But when temperatures dropped below negative 20 degrees on Jan. 29, the white towers automatically came to a standstill and ceased to produce electricity. Until the air warmed up beyond that threshold, the turbines remained dormant.
Wind turbines here and elsewhere have software that senses when the air temperature drops below minus 20 and forces them to shut down, said Mark Nisbet of Xcel Energy, which owns the wind farm. It’s an industry standard to protect turbines from damage during extremely cold weather.
Turbines across North Dakota shut down at times in the last week of January due to some of the coldest temperatures the area had seen since the mid-1990s. Wind power levels dropped significantly, more than experts anticipated.
Sen. Kevin Cramer, R-N.D., and others seized on the mid-winter lapse in wind power to criticize the Green New Deal, a policy proposal to reduce carbon emissions and address climate change. Cramer called the proposal “a fantasy.”
“What it did in my mind is it exposed a real vulnerability that we’ve often talked about over the years … of intermittent electric generation,” he said of the turbines shutting down.
Despite the recent outage, wind energy experts say turbines rarely shut down in North Dakota, so rarely that it doesn’t affect the overall bottom line. It wouldn’t be economically feasible to develop turbines to handle lower temperatures, said Brian Draxten, manager of resource planning for Otter Tail Power Co., a utility based in Fergus Falls, Minn., that draws wind energy in North Dakota.
“The additional costs you have to incur for the very few times probably wouldn’t make it worth it,” he said.
Draxten said turbines have trouble operating below minus 20, much like a vehicle when fluids don’t stay warm enough to move through an engine properly. The systems use some energy to keep oil and components heated so they can start up again, he said.
ND has over 1,500 turbines
Wind provides about 6 percent of the power in the U.S., but it makes up about 25 percent of North Dakota’s electrical grid mix, according to the U.S. Energy Information Administration. The state has more than 1,500 wind turbines that can produce more than 3,000 megawatts, or enough to power almost 500,000 homes.

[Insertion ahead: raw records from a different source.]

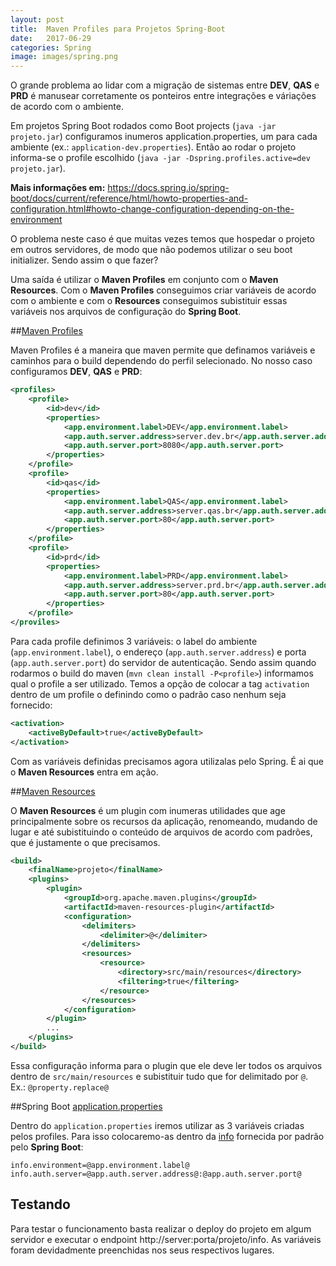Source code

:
 ```yaml
---
layout: post
title:  Maven Profiles para Projetos Spring-Boot
date:   2017-06-29
categories: Spring
image: images/spring.png
---
```


O grande problema ao lidar com a migração de sistemas entre **DEV**, **QAS** e **PRD** é manusear corretamente os ponteiros entre integrações e váriações de acordo com o ambiente.

Em projetos Spring Boot rodados como Boot projects (`java -jar projeto.jar`) configuramos inumeros application.properties, um para cada ambiente (ex.: `application-dev.properties`). Então ao rodar o projeto informa-se o profile escolhido (`java -jar -Dspring.profiles.active=dev projeto.jar`).

**Mais informações em:** <https://docs.spring.io/spring-boot/docs/current/reference/html/howto-properties-and-configuration.html#howto-change-configuration-depending-on-the-environment>

O problema neste caso é que muitas vezes temos que hospedar o projeto em outros servidores, de modo que não podemos utilizar o seu boot initializer. Sendo assim o que fazer?

Uma saída é utilizar o **Maven Profiles** em conjunto com o **Maven Resources**. Com o **Maven Profiles** conseguimos criar variáveis de acordo com o ambiente e com o **Resources** conseguimos subistituir essas variáveis nos arquivos de configuração do **Spring Boot**.

##[Maven Profiles](http://maven.apache.org/guides/introduction/introduction-to-profiles.html)

Maven Profiles é a maneira que maven permite que definamos variáveis e caminhos para o build dependendo do perfil selecionado. No nosso caso configuramos **DEV**, **QAS** e **PRD**:

```xml
<profiles>
    <profile>
        <id>dev</id>
        <properties>
            <app.environment.label>DEV</app.environment.label>
            <app.auth.server.address>server.dev.br</app.auth.server.address>
            <app.auth.server.port>8080</app.auth.server.port>
        </properties>
    </profile>
    <profile>
        <id>qas</id>
        <properties>
            <app.environment.label>QAS</app.environment.label>
            <app.auth.server.address>server.qas.br</app.auth.server.address>
            <app.auth.server.port>80</app.auth.server.port>
        </properties>
    </profile>
    <profile>
        <id>prd</id>
        <properties>
            <app.environment.label>PRD</app.environment.label>
            <app.auth.server.address>server.prd.br</app.auth.server.address>
            <app.auth.server.port>80</app.auth.server.port>
        </properties>
    </profile>
</proviles>
```

Para cada profile definimos 3 variáveis: o label do ambiente (`app.environment.label`), o endereço (`app.auth.server.address`) e porta (`app.auth.server.port`) do servidor de autenticação. Sendo assim quando rodarmos o build do maven (`mvn clean install -P<profile>`) informamos qual o profile a ser utilizado. Temos a opção de colocar a tag `activation` dentro de um profile o definindo como o padrão caso nenhum seja fornecido:

```xml
<activation>
    <activeByDefault>true</activeByDefault>
</activation>
```

Com as variáveis definidas precisamos agora utilizalas pelo Spring. É ai que o **Maven Resources** entra em ação.

##[Maven Resources](https://maven.apache.org/plugins/maven-resources-plugin/)

O **Maven Resources** é um plugin com inumeras utilidades que age principalmente sobre os recursos da aplicação, renomeando, mudando de lugar e até subistituindo o conteúdo de arquivos de acordo com padrões, que é justamente o que precisamos.

```xml
<build>
    <finalName>projeto</finalName>
    <plugins>
        <plugin>
            <groupId>org.apache.maven.plugins</groupId>
            <artifactId>maven-resources-plugin</artifactId>
            <configuration>
                <delimiters>
                    <delimiter>@</delimiter>
                </delimiters>
                <resources>
                    <resource>
                        <directory>src/main/resources</directory>
                        <filtering>true</filtering>
                    </resource>
                </resources>
            </configuration>
        </plugin>
        ...
    </plugins>
</build>
```

Essa configuração informa para o plugin que ele deve ler todos os arquivos dentro de `src/main/resources` e subistituir tudo que for delimitado por `@`. Ex.: `@property.replace@`

##Spring Boot [application.properties](https://docs.spring.io/spring-boot/docs/current/reference/html/common-application-properties.html)

Dentro do `application.properties` iremos utilizar as 3 variáveis criadas pelos profiles. Para isso colocaremo-as dentro da [info](https://docs.spring.io/spring-boot/docs/current/reference/html/production-ready-endpoints.html#production-ready-application-info-env) fornecida por padrão pelo **Spring Boot**:

```
info.environment=@app.environment.label@
info.auth.server=@app.auth.server.address@:@app.auth.server.port@
```

Testando
--------

Para testar o funcionamento basta realizar o deploy do projeto em algum servidor e executar o endpoint http://server:porta/projeto/info.
As variáveis foram devidadmente preenchidas nos seus respectivos lugares.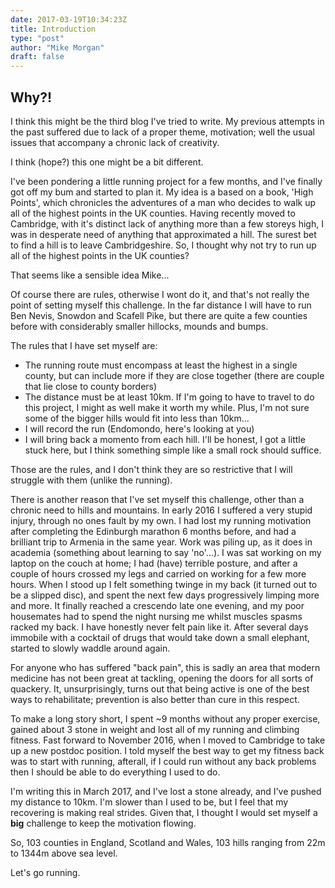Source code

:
 ```yaml
---
date: 2017-03-19T10:34:23Z
title: Introduction
type: "post"
author: "Mike Morgan"
draft: false
---
```


## Why?!

I think this might be the third blog I've tried to write.  My previous attempts in the past suffered due to lack of a proper theme, motivation; well the usual issues that accompany a chronic lack of creativity.

I think (hope?) this one might be a bit different.

I've been pondering a little running project for a few months, and I've finally got off my bum and started to plan it.  My idea is a based on a book, 'High Points', which chronicles the adventures of a man who decides to walk up all of the highest points in the UK counties.  Having recently moved to Cambridge, with it's distinct lack of anything more than a few storeys high, I was in desperate need of anything that approximated a hill.  The surest bet to find a hill is to leave Cambridgeshire.  So, I thought why not try to run up all of the highest points in the UK counties?

That seems like a sensible idea Mike...

Of course there are rules, otherwise I wont do it, and that's not really the point of setting myself this challenge.  In the far distance I will have to run Ben Nevis, Snowdon and Scafell Pike, but there are quite a few counties before with considerably smaller hillocks, mounds and bumps.

The rules that I have set myself are:

* The running route must encompass at least the highest in a single county, but can include more if they are close together (there are couple that lie close to county borders)
* The distance must be at least 10km.  If I'm going to have to travel to do this project, I might as well make it worth my while.  Plus, I'm not sure some of the bigger hills would fit into less than 10km...
* I will record the run (Endomondo, here's looking at you)
* I will bring back a momento from each hill.  I'll be honest, I got a little stuck here, but I think something simple like a small rock should suffice.

Those are the rules, and I don't think they are so restrictive that I will struggle with them (unlike the running).

There is another reason that I've set myself this challenge, other than a chronic need to hills and mountains.  In early 2016 I suffered a very stupid injury, through no ones fault by my own.  I had lost my running motivation after completing the Edinburgh marathon 6 months before, and had a brilliant trip to Armenia in the same year.  Work was piling up, as it does in academia (something about learning to say 'no'...).  I was sat working on my laptop on the couch at home; I had (have) terrible posture, and after a couple of hours crossed my legs and carried on working for a few more hours.  When I stood up I felt something twinge in my back (it turned out to be a slipped disc), and spent the next few days progressively limping more and more.  It finally reached a crescendo late one evening, and my poor housemates had to spend the night nursing me whilst muscles spasms racked my back.  I have honestly never felt pain like it.  After several days immobile with a cocktail of drugs that would take down a small elephant, started to slowly waddle around again.

For anyone who has suffered "back pain", this is sadly an area that modern medicine has not been great at tackling, opening the doors for all sorts of quackery.  It, unsurprisingly, turns out that being active is one of the best ways to rehabilitate; prevention is also better than cure in this respect.

To make a long story short, I spent ~9 months without any proper exercise, gained about 3 stone in weight and lost all of my running and climbing fitness.  Fast forward to November 2016, when I moved to Cambridge to take up a new postdoc position.  I told myself the best way to get my fitness back was to start with running, afterall, if I could run without any back problems then I should be able to do everything I used to do.

I'm writing this in March 2017, and I've lost a stone already, and I've pushed my distance to 10km.  I'm slower than I used to be, but I feel that my recovering is making real strides.  Given that, I thought I would set myself a __big__ challenge to keep the motivation flowing.


So, 103 counties in England, Scotland and Wales, 103 hills ranging from 22m to 1344m above sea level.

Let's go running.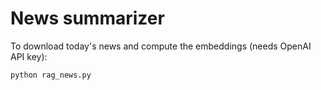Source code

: # News summarizer

To download today's news and compute the embeddings (needs OpenAI API key):

```sh
python rag_news.py
```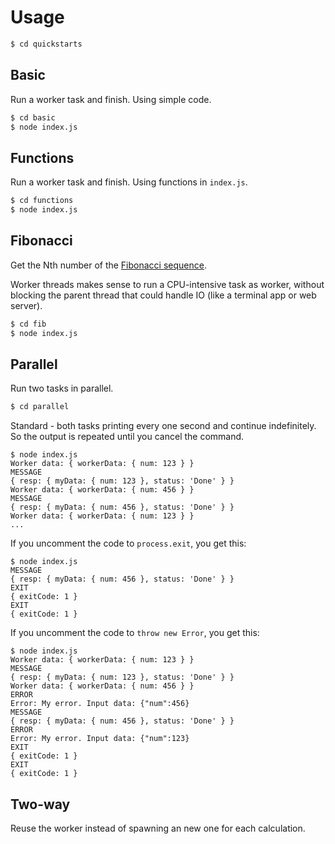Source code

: # Usage

```sh
$ cd quickstarts
```

## Basic

Run a worker task and finish. Using simple code.

```sh
$ cd basic
$ node index.js
```


## Functions

Run a worker task and finish. Using functions in `index.js`.

```sh
$ cd functions
$ node index.js
```


## Fibonacci

Get the Nth number of the [Fibonacci sequence](https://en.wikipedia.org/wiki/Fibonacci).

Worker threads makes sense to run a CPU-intensive task as worker, without blocking the parent thread that could handle IO (like a terminal app or web server).

```sh
$ cd fib
$ node index.js
```


## Parallel

Run two tasks in parallel.


```sh
$ cd parallel
```

Standard - both tasks printing every one second and continue indefinitely. So the output is repeated until you cancel the command.

```console
$ node index.js
Worker data: { workerData: { num: 123 } }
MESSAGE
{ resp: { myData: { num: 123 }, status: 'Done' } }
Worker data: { workerData: { num: 456 } }
MESSAGE
{ resp: { myData: { num: 456 }, status: 'Done' } }
Worker data: { workerData: { num: 123 } }
...
```

If you uncomment the code to `process.exit`, you get this:

```console
$ node index.js
MESSAGE
{ resp: { myData: { num: 456 }, status: 'Done' } }
EXIT
{ exitCode: 1 }
EXIT
{ exitCode: 1 }
```
If you uncomment the code to `throw new Error`, you get this:

```console
$ node index.js
Worker data: { workerData: { num: 123 } }
MESSAGE
{ resp: { myData: { num: 123 }, status: 'Done' } }
Worker data: { workerData: { num: 456 } }
ERROR
Error: My error. Input data: {"num":456}
MESSAGE
{ resp: { myData: { num: 456 }, status: 'Done' } }
ERROR
Error: My error. Input data: {"num":123}
EXIT
{ exitCode: 1 }
EXIT
{ exitCode: 1 }
```


## Two-way

Reuse the worker instead of spawning an new one for each calculation.
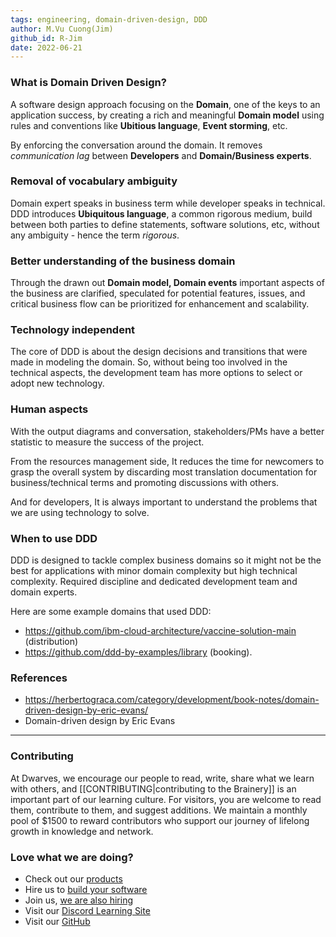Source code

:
 ```yaml
---
tags: engineering, domain-driven-design, DDD
author: M.Vu Cuong(Jim)
github_id: R-Jim
date: 2022-06-21
---
```


### What is Domain Driven Design?
A software design approach focusing on the **Domain**, one of the keys to an application success, by creating a rich and meaningful **Domain model** using rules and conventions like **Ubitious language**, **Event storming**, etc.

By enforcing the conversation around the domain. It removes _communication lag_ between **Developers** and **Domain/Business experts**.

### Removal of vocabulary ambiguity
Domain expert speaks in business term while developer speaks in technical. DDD introduces **Ubiquitous language**, a common rigorous medium, build between both parties to define statements, software solutions, etc, without any ambiguity - hence the term _rigorous_.

### Better understanding of the business domain
Through the drawn out **Domain model, Domain events** important aspects of the business are clarified, speculated for potential features, issues, and critical business flow can be prioritized for enhancement and scalability.

### Technology independent
The core of DDD is about the design decisions and transitions that were made in modeling the domain. So, without being too involved in the technical aspects, the development team has more options to select or adopt new technology.

### Human aspects
With the output diagrams and conversation, stakeholders/PMs have a better statistic to measure the success of the project.

From the resources management side, It reduces the time for newcomers to grasp the overall system by discarding most translation documentation for business/technical terms and promoting discussions with others.

And for developers, It is always important to understand the problems that we are using technology to solve.

### When to use DDD
DDD is designed to tackle complex business domains so it might not be the best for applications with minor domain complexity but high technical complexity. Required discipline and dedicated development team and domain experts.

Here are some example domains that used DDD:

- https://github.com/ibm-cloud-architecture/vaccine-solution-main (distribution)
- https://github.com/ddd-by-examples/library (booking).

### References
- https://herbertograca.com/category/development/book-notes/domain-driven-design-by-eric-evans/
- Domain-driven design by Eric Evans

---
<!-- cta -->

### Contributing
At Dwarves, we encourage our people to read, write, share what we learn with others, and [[CONTRIBUTING|contributing to the Brainery]] is an important part of our learning culture. For visitors, you are welcome to read them, contribute to them, and suggest additions. We maintain a monthly pool of $1500 to reward contributors who support our journey of lifelong growth in knowledge and network.

### Love what we are doing?
- Check out our [products](https://superbits.co)
- Hire us to [build your software](https://d.foundation)
- Join us, [we are also hiring](https://github.com/dwarvesf/WeAreHiring)
- Visit our [Discord Learning Site](https://discord.gg/dzNBpNTVEZ)
- Visit our [GitHub](https://github.com/dwarvesf)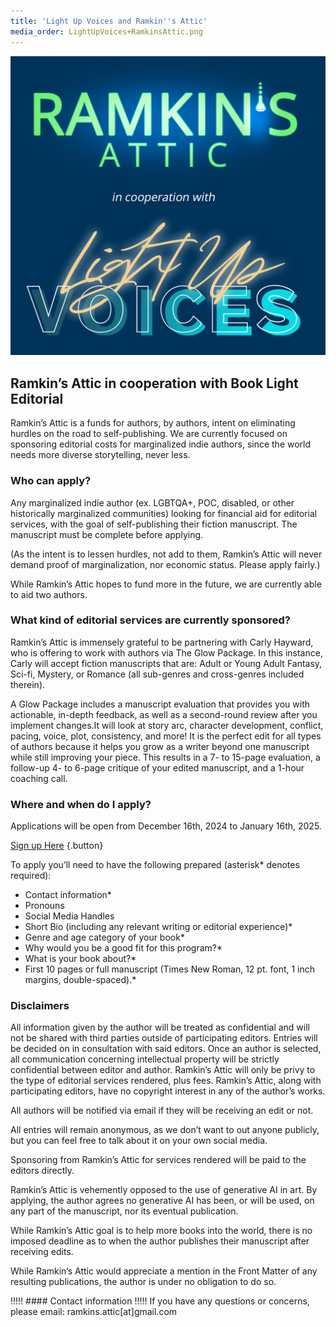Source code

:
 ```yaml
---
title: 'Light Up Voices and Ramkin''s Attic'
media_order: LightUpVoices+RamkinsAttic.png
---
```


![LightUpVoices+RamkinsAttic](LightUpVoices+RamkinsAttic.png "LightUpVoices+RamkinsAttic")

## Ramkin’s Attic in cooperation with Book Light Editorial

Ramkin’s Attic is a funds for authors, by authors, intent on eliminating hurdles on the road to self-publishing. We are currently focused on sponsoring editorial costs for marginalized indie authors, since the world needs more diverse storytelling, never less.

### Who can apply?

Any marginalized indie author (ex. LGBTQA+, POC, disabled, or other historically marginalized communities) looking for financial aid for editorial services, with the goal of self-publishing their fiction manuscript. The manuscript must be complete before applying.

(As the intent is to lessen hurdles, not add to them, Ramkin’s Attic will never demand proof of marginalization, nor economic status. Please apply fairly.)

While Ramkin’s Attic hopes to fund more in the future, we are currently able to aid two authors.
 
### What kind of editorial services are currently sponsored?

Ramkin’s Attic is immensely grateful to be partnering with Carly Hayward, who is offering to work with authors via The Glow Package. In this instance, Carly will accept fiction manuscripts that are: Adult or Young Adult Fantasy, Sci-fi, Mystery, or Romance (all sub-genres and cross-genres included therein).

A Glow Package includes a manuscript evaluation that provides you with actionable, in-depth feedback, as well as a second-round review after you implement changes.It will look at story arc, character development, conflict, pacing, voice, plot, consistency, and more! It is the perfect edit for all types of authors because it helps you grow as a writer beyond one manuscript while still improving your piece. This results in a 7- to 15-page evaluation, a follow-up 4- to 6-page critique of your edited manuscript, and a 1-hour coaching call.

### Where and when do I apply?

Applications will be open from December 16th, 2024 to January 16th, 2025.

[Sign up Here](https://forms.gle/sCW8qqbc4hjDLxNUA?target=_blank) {.button}
 
To apply you’ll need to have the following prepared (asterisk* denotes required):
* Contact information*
* Pronouns
* Social Media Handles
* Short Bio (including any relevant writing or editorial experience)*
* Genre and age category of your book*
* Why would you be a good fit for this program?*
* What is your book about?*
* First 10 pages or full manuscript (Times New Roman, 12 pt. font, 1 inch margins, double-spaced).*

### Disclaimers

All information given by the author will be treated as confidential and will not be shared with third parties outside of participating editors. Entries will be decided on in consultation with said editors. Once an author is selected, all communication concerning intellectual property will be strictly confidential between editor and author. Ramkin’s Attic will only be privy to the type of editorial services rendered, plus fees. Ramkin’s Attic, along with participating editors, have no copyright interest in any of the author’s works.

All authors will be notified via email if they will be receiving an edit or not. 

All entries will remain anonymous, as we don’t want to out anyone publicly, but you can feel free to talk about it on your own social media.

Sponsoring from Ramkin’s Attic for services rendered will be paid to the editors directly.

Ramkin’s Attic is vehemently opposed to the use of generative AI in art. By applying, the author agrees no generative AI has been, or will be used, on any part of the manuscript, nor its eventual publication.

While Ramkin’s Attic goal is to help more books into the world, there is no imposed deadline as to when the author publishes their manuscript after receiving edits.

While Ramkin’s Attic would appreciate a mention in the Front Matter of any resulting publications, the author is under no obligation to do so.

!!!!! #### Contact information
!!!!! If you have any questions or concerns, please email: ramkins.attic[at]gmail.com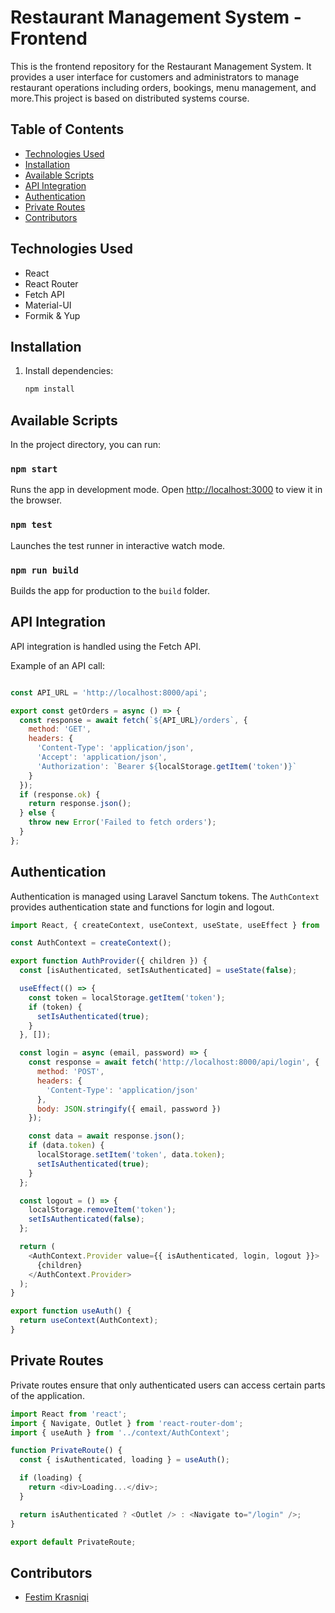 # Restaurant Management System - Frontend

This is the frontend repository for the Restaurant Management System. It provides a user interface for customers and administrators to manage restaurant operations including orders, bookings, menu management, and more.This project is based on distributed systems course.

## Table of Contents

- [Technologies Used](#technologies-used)
- [Installation](#installation)
- [Available Scripts](#available-scripts)
- [API Integration](#api-integration)
- [Authentication](#authentication)
- [Private Routes](#private-routes)
- [Contributors](#contributors)


## Technologies Used

- React
- React Router
- Fetch API
- Material-UI
- Formik & Yup



## Installation



1. Install dependencies:
   ```sh
   npm install
   ```

## Available Scripts

In the project directory, you can run:

### `npm start`

Runs the app in development mode. Open [http://localhost:3000](http://localhost:3000) to view it in the browser.

### `npm test`

Launches the test runner in interactive watch mode.

### `npm run build`

Builds the app for production to the `build` folder.


## API Integration

API integration is handled using the Fetch API.

Example of an API call:
```js

const API_URL = 'http://localhost:8000/api';

export const getOrders = async () => {
  const response = await fetch(`${API_URL}/orders`, {
    method: 'GET',
    headers: {
      'Content-Type': 'application/json',
      'Accept': 'application/json',
      'Authorization': `Bearer ${localStorage.getItem('token')}`
    }
  });
  if (response.ok) {
    return response.json();
  } else {
    throw new Error('Failed to fetch orders');
  }
};
```

## Authentication

Authentication is managed using Laravel Sanctum tokens. The `AuthContext` provides authentication state and functions for login and logout.

```js
import React, { createContext, useContext, useState, useEffect } from 'react';

const AuthContext = createContext();

export function AuthProvider({ children }) {
  const [isAuthenticated, setIsAuthenticated] = useState(false);

  useEffect(() => {
    const token = localStorage.getItem('token');
    if (token) {
      setIsAuthenticated(true);
    }
  }, []);

  const login = async (email, password) => {
    const response = await fetch('http://localhost:8000/api/login', {
      method: 'POST',
      headers: {
        'Content-Type': 'application/json'
      },
      body: JSON.stringify({ email, password })
    });

    const data = await response.json();
    if (data.token) {
      localStorage.setItem('token', data.token);
      setIsAuthenticated(true);
    }
  };

  const logout = () => {
    localStorage.removeItem('token');
    setIsAuthenticated(false);
  };

  return (
    <AuthContext.Provider value={{ isAuthenticated, login, logout }}>
      {children}
    </AuthContext.Provider>
  );
}

export function useAuth() {
  return useContext(AuthContext);
}
```

## Private Routes

Private routes ensure that only authenticated users can access certain parts of the application.

```js
import React from 'react';
import { Navigate, Outlet } from 'react-router-dom';
import { useAuth } from '../context/AuthContext';

function PrivateRoute() {
  const { isAuthenticated, loading } = useAuth();

  if (loading) {
    return <div>Loading...</div>;
  }

  return isAuthenticated ? <Outlet /> : <Navigate to="/login" />;
}

export default PrivateRoute;
```



## Contributors

- [Festim Krasniqi](https://github.com/FestimKrasniqi)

North Dakota feeds energy into a grid overseen by Midcontinent Independent System Operator (MISO), which manages 200,000 megawatts of energy in 15 states in the central U.S.
Based on feedback from electric companies, MISO predicted turbines would be able to produce 9,000 megawatts on Jan. 30, half of MISO’s total capacity for wind power, Draxten said. But the extreme cold that forced turbines to shut down meant the companies feeding into MISO could only produce 4,000 megawatts, according to a MISO report released in late February.
The grid pulled from other resources to reduce the risk of electrical outages. Minnesota Power, Xcel Energy and Otter Tail said no homes in their systems lost power because of the wind turbine shutdown.
The Bison Wind Energy Center near New Salem, N.D., the largest in the state, only went down for one to two hours on Jan. 30, according to Minnesota Power, which owns the wind farm.
All-of-the-above policy
Other sectors in the energy industry also experience issues in extreme temperatures, said Michael Goggin, vice president of Grid Strategies, a Washington, D.C., consulting firm that helps companies integrate renewable energy into electric grids. He noted equipment in nuclear power plants can break down and coal piles can freeze.
“You can’t rely 100 percent on any one energy source,” he said.
Minnesota Power, Xcel Energy and Otter Tail get about 20 percent of their energy from wind, and the rest comes from other sources, including coal, natural gas and biomass. Thanks to diversified energy portfolios, grids in the Midwest were able to draw energy from other parts of the country during the January wind turbine outage, Nisbet said.
As the cold air moved out of North Dakota and into the Great Lakes region, wind turbines came back online and the Peace Garden State provided energy to those grids, Goggin said. “That type of event shows a strong grid is a key part of how we deal with events like this,” he said.
Cramer served on the North Dakota Public Service Commission from 2003 to 2012, when the body approved numerous wind projects.
He said he doesn’t regret signing off on those projects and is pleased about the energy mix the state produces. An all-of-the-above policy is the best plan, he said, but he doesn’t want to see services duplicated.
“What we have to be careful to do is not, in the name of diversity, kill baseload electricity,” he said.
Draxten said he doesn’t believe the U.S. will ever be 100 percent dependent on renewable energy. There are shortcomings to wind, but the cold won’t stop the industry from developing turbines in North Dakota, he said.